Transcendent memory
In his linux-kernel introduction, Dan Magenheimer asks:
Dan (along with a list of other kernel developers) is exploring this concept, which he calls "transcendental memory." In short, transcendental memory can be thought of as a sort of RAM disk with some interesting characteristics: nobody knows how big it is, writes to the disk may not succeed, and, potentially, data written to the disk may vanish before being read back again. At a first blush, it may seem like a relatively useless sort of device, but it is hoped that transcendental memory will be able to improve performance in a few situations.
There is an API specification [PDF] available; there is also a related C API found in the patch itself. This discussion will focus on the latter, which suffers from less EXCESSIVE CAPITAL USE and is generally easier to understand.
Transcendental memory operates on the concept of page pools; once a pool is created, data can be stored to pages within the pool. The calls for creating and destroying pools look like this:
u32 pool_id = tmem_new_pool(struct tmem_pool_uuid uuid, u32 flags) tmem_destroy_pool(u32 pool_id);
Pools are identified by the uuid value, though the identification really only matters for pools which might be shared among multiple users. A fair amount of information is stored in the flags field, including:
- An "ephemeral" bit, which controls whether data successfully written
to the pool is allowed to disappear at a random future time.

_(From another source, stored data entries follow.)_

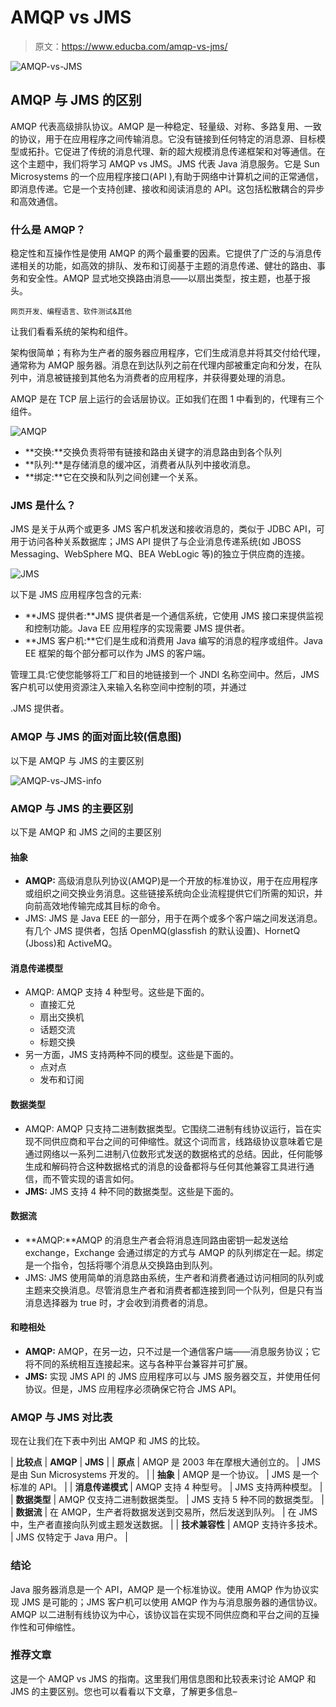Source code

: # AMQP vs JMS

> 原文：<https://www.educba.com/amqp-vs-jms/>

![AMQP-vs-JMS](img/ae441807651cfb2db13ec4fdae936686.png)



## AMQP 与 JMS 的区别

AMQP 代表高级排队协议。AMQP 是一种稳定、轻量级、对称、多路复用、一致的协议，用于在应用程序之间传输消息。它没有链接到任何特定的消息源、目标模型或拓扑。它促进了传统的消息代理、新的超大规模消息传递框架和对等通信。在这个主题中，我们将学习 AMQP vs JMS。JMS 代表 Java 消息服务。它是 Sun Microsystems 的一个应用程序接口(API ),有助于网络中计算机之间的正常通信，即消息传递。它是一个支持创建、接收和阅读消息的 API。这包括松散耦合的异步和高效通信。

### 什么是 AMQP？

稳定性和互操作性是使用 AMQP 的两个最重要的因素。它提供了广泛的与消息传递相关的功能，如高效的排队、发布和订阅基于主题的消息传递、健壮的路由、事务和安全性。AMQP 显式地交换路由消息——以扇出类型，按主题，也基于报头。

<small>网页开发、编程语言、软件测试&其他</small>

让我们看看系统的架构和组件。

架构很简单；有称为生产者的服务器应用程序，它们生成消息并将其交付给代理，通常称为 AMQP 服务器。消息在到达队列之前在代理内部被重定向和分发，在队列中，消息被链接到其他名为消费者的应用程序，并获得要处理的消息。

AMQP 是在 TCP 层上运行的会话层协议。正如我们在图 1 中看到的，代理有三个组件。

![AMQP](img/ec8bf33c16a7400edc41ccfe16270f9f.png)



*   **交换:**交换负责将带有链接和路由关键字的消息路由到各个队列
*   **队列:**是存储消息的缓冲区，消费者从队列中接收消息。
*   **绑定:**它在交换和队列之间创建一个关系。

### JMS 是什么？

JMS 是关于从两个或更多 JMS 客户机发送和接收消息的，类似于 JDBC API，可用于访问各种关系数据库；JMS API 提供了与企业消息传递系统(如 JBOSS Messaging、WebSphere MQ、BEA WebLogic 等)的独立于供应商的连接。

![JMS](img/e454c98a82095a9c49a889d605154304.png)



以下是 JMS 应用程序包含的元素:

*   **JMS 提供者:**JMS 提供者是一个通信系统，它使用 JMS 接口来提供监视和控制功能。Java EE 应用程序的实现需要 JMS 提供者。
*   **JMS 客户机:**它们是生成和消费用 Java 编写的消息的程序或组件。Java EE 框架的每个部分都可以作为 JMS 的客户端。

管理工具:它使您能够将工厂和目的地链接到一个 JNDI 名称空间中。然后，JMS 客户机可以使用资源注入来输入名称空间中控制的项，并通过

.JMS 提供者。

### AMQP 与 JMS 的面对面比较(信息图)

以下是 AMQP 与 JMS 的主要区别

![AMQP-vs-JMS-info](img/de44365a826eddf4504a45ffb6d43acd.png)



### AMQP 与 JMS 的主要区别

以下是 AMQP 和 JMS 之间的主要区别

#### 抽象

*   **AMQP:** 高级消息队列协议(AMQP)是一个开放的标准协议，用于在应用程序或组织之间交换业务消息。这些链接系统向企业流程提供它们所需的知识，并向前高效地传输完成其目标的命令。
*   JMS: JMS 是 Java EEE 的一部分，用于在两个或多个客户端之间发送消息。有几个 JMS 提供者，包括 OpenMQ(glassfish 的默认设置)、HornetQ (Jboss)和 ActiveMQ。

#### 消息传递模型

*   AMQP: AMQP 支持 4 种型号。这些是下面的。
    *   直接汇兑
    *   扇出交换机
    *   话题交流
    *   标题交换
*   另一方面，JMS 支持两种不同的模型。这些是下面的。
    *   点对点
    *   发布和订阅

#### 数据类型

*   AMQP: AMQP 只支持二进制数据类型。它围绕二进制有线协议运行，旨在实现不同供应商和平台之间的可伸缩性。就这个词而言，线路级协议意味着它是通过网络以一系列二进制八位数形式发送的数据格式的总结。因此，任何能够生成和解码符合这种数据格式的消息的设备都将与任何其他兼容工具进行通信，而不管实现的语言如何。
*   **JMS:** JMS 支持 4 种不同的数据类型。这些是下面的。

#### 数据流

*   **AMQP:**AMQP 的消息生产者会将消息连同路由密钥一起发送给 exchange，Exchange 会通过绑定的方式与 AMQP 的队列绑定在一起。绑定是一个指令，包括将哪个消息从交换路由到队列。
*   JMS: JMS 使用简单的消息路由系统，生产者和消费者通过访问相同的队列或主题来交换消息。尽管消息生产者和消费者都连接到同一个队列，但是只有当消息选择器为 true 时，才会收到消费者的消息。

#### 和睦相处

*   **AMQP:** AMQP，在另一边，只不过是一个通信客户端——消息服务协议；它将不同的系统相互连接起来。这与各种平台兼容并可扩展。
*   **JMS:** 实现 JMS API 的 JMS 应用程序可以与 JMS 服务器交互，并使用任何协议。但是，JMS 应用程序必须确保它符合 JMS API。

### AMQP 与 JMS 对比表

现在让我们在下表中列出 AMQP 和 JMS 的比较。

| **比较点** | **AMQP** | **JMS** |
| **原点** | AMQP 是 2003 年在摩根大通创立的。 | JMS 是由 Sun Microsystems 开发的。 |
| **抽象** | AMQP 是一个协议。 | JMS 是一个标准的 API。 |
| **消息传递模式** | AMQP 支持 4 种型号。 | JMS 支持两种模型。 |
| **数据类型** | AMQP 仅支持二进制数据类型。 | JMS 支持 5 种不同的数据类型。 |
| **数据流** | 在 AMQP，生产者将数据发送到交易所，然后发送到队列。 | 在 JMS 中，生产者直接向队列或主题发送数据。 |
| **技术兼容性** | AMQP 支持许多技术。 | JMS 仅特定于 Java 用户。 |

### 结论

Java 服务器消息是一个 API，AMQP 是一个标准协议。使用 AMQP 作为协议实现 JMS 是可能的；JMS 客户机可以使用 AMQP 作为与消息服务器的通信协议。AMQP 以二进制有线协议为中心，该协议旨在实现不同供应商和平台之间的互操作性和可伸缩性。

### 推荐文章

这是一个 AMQP vs JMS 的指南。这里我们用信息图和比较表来讨论 AMQP 和 JMS 的主要区别。您也可以看看以下文章，了解更多信息–





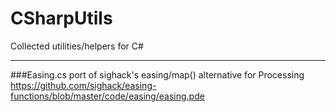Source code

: # CSharpUtils
Collected utilities/helpers for C#
***
###Easing.cs
port of sighack's easing/map() alternative for Processing  
https://github.com/sighack/easing-functions/blob/master/code/easing/easing.pde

- A "shared" bit indicating whether the pool is to be shared with other
users.
- The size of pages to use in the pool, expressed as a kernel "order"
value.
- A specification version number, used to ensure that both sides of the conversation know how to understand each other.
While users are expected to specify an expected page size, there is no way to specify the size of the pool as a whole. Determining the proper sizing for a pool (which almost certainly changes over time) is left to the hypervisor or whatever other software component is managing the pool.
As suggested by the above interface, transcendental memory is very much page-based. Beyond that, it also can never be referenced directly; users are required to copy data into and out of the pool explicitly. The functions used for moving data between normal and transcendental memory are:
int tmem_put_page(u32 pool_id, u64 object_id, u32 page_id, unsigned long pfn); int tmem_get_page(u32 pool_id, u64 object_id, u32 page_id, unsigned long pfn);
For both of these calls, pool_id specifies an existing pool. The object_id and page_id values, together, form a unique identifier for the page within the pool. If the pool is being used to cache file pages, for example, the object_id would identify the file, while page_id would be the offset within the file. pfn (a page frame number) identifies the page which is the source of the data (for tmem_put_page()) or the destination (tmem_get_page()).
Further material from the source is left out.